(TASK STATEMENT): Your answer is one number: the count of lines below that hold the word "ALICE".

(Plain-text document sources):
▼
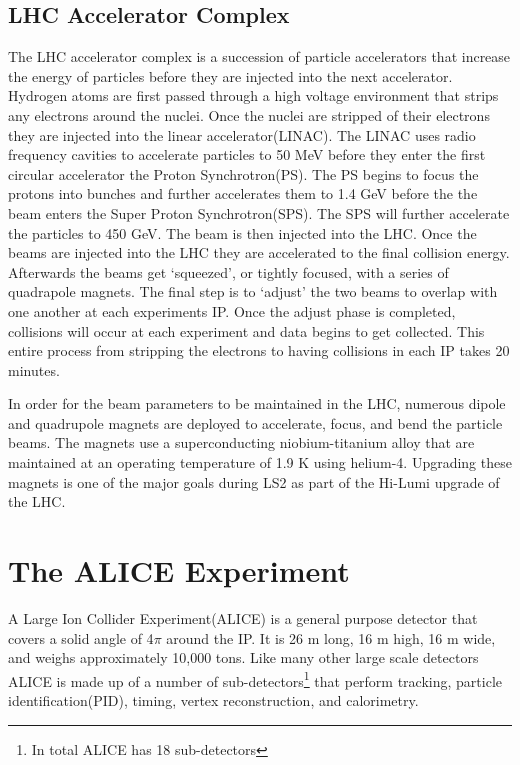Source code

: \subsection{LHC Accelerator Complex}\label{sec:LHCop}
The LHC accelerator complex is a succession of particle accelerators that increase the energy of particles before they are injected into the next accelerator.  Hydrogen atoms are first passed through a high voltage environment that strips any electrons around the nuclei.  Once the nuclei are stripped of their electrons they are injected into the linear accelerator(LINAC).  The LINAC uses radio frequency cavities to accelerate particles to 50 MeV before they enter the first circular accelerator the Proton Synchrotron(PS).  The PS begins to focus the protons into bunches and further accelerates them to 1.4 GeV before the the beam enters the Super Proton Synchrotron(SPS).  The SPS will further accelerate the particles to 450 GeV.  The beam is then injected into the LHC.  Once the beams are injected into the LHC they are accelerated to the final collision energy.  Afterwards the beams get `squeezed', or tightly focused, with a series of quadrapole magnets.  The final step is to `adjust'  the two beams to overlap with one another at each experiments IP.  Once the adjust phase is completed, collisions will occur at each experiment and data begins to get collected.  This entire process from stripping the electrons to having collisions in each IP takes 20 minutes.

In order for the beam parameters to be maintained in the LHC, numerous dipole and quadrupole magnets are deployed to accelerate, focus, and bend the particle beams.  The magnets use a superconducting niobium-titanium alloy that are maintained at an operating temperature of 1.9 K using helium-4.  Upgrading these magnets is one of the major goals during LS2 as part of the Hi-Lumi upgrade of the LHC\cite{Fabjan:2011jb}.


\section{The ALICE Experiment}
A Large Ion Collider Experiment(ALICE) is a general purpose detector that covers a solid angle of 4$ \pi$ around the IP.  It is 26 m long, 16 m high, 16 m wide, and weighs approximately 10,000 tons\cite{Fabjan:2011jb}.  Like many other large scale detectors ALICE is made up of a number of sub-detectors\footnote{In total ALICE has 18 sub-detectors} that perform tracking, particle identification(PID), timing, vertex reconstruction, and calorimetry.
▲
(EXERCISE RESPONSE): 2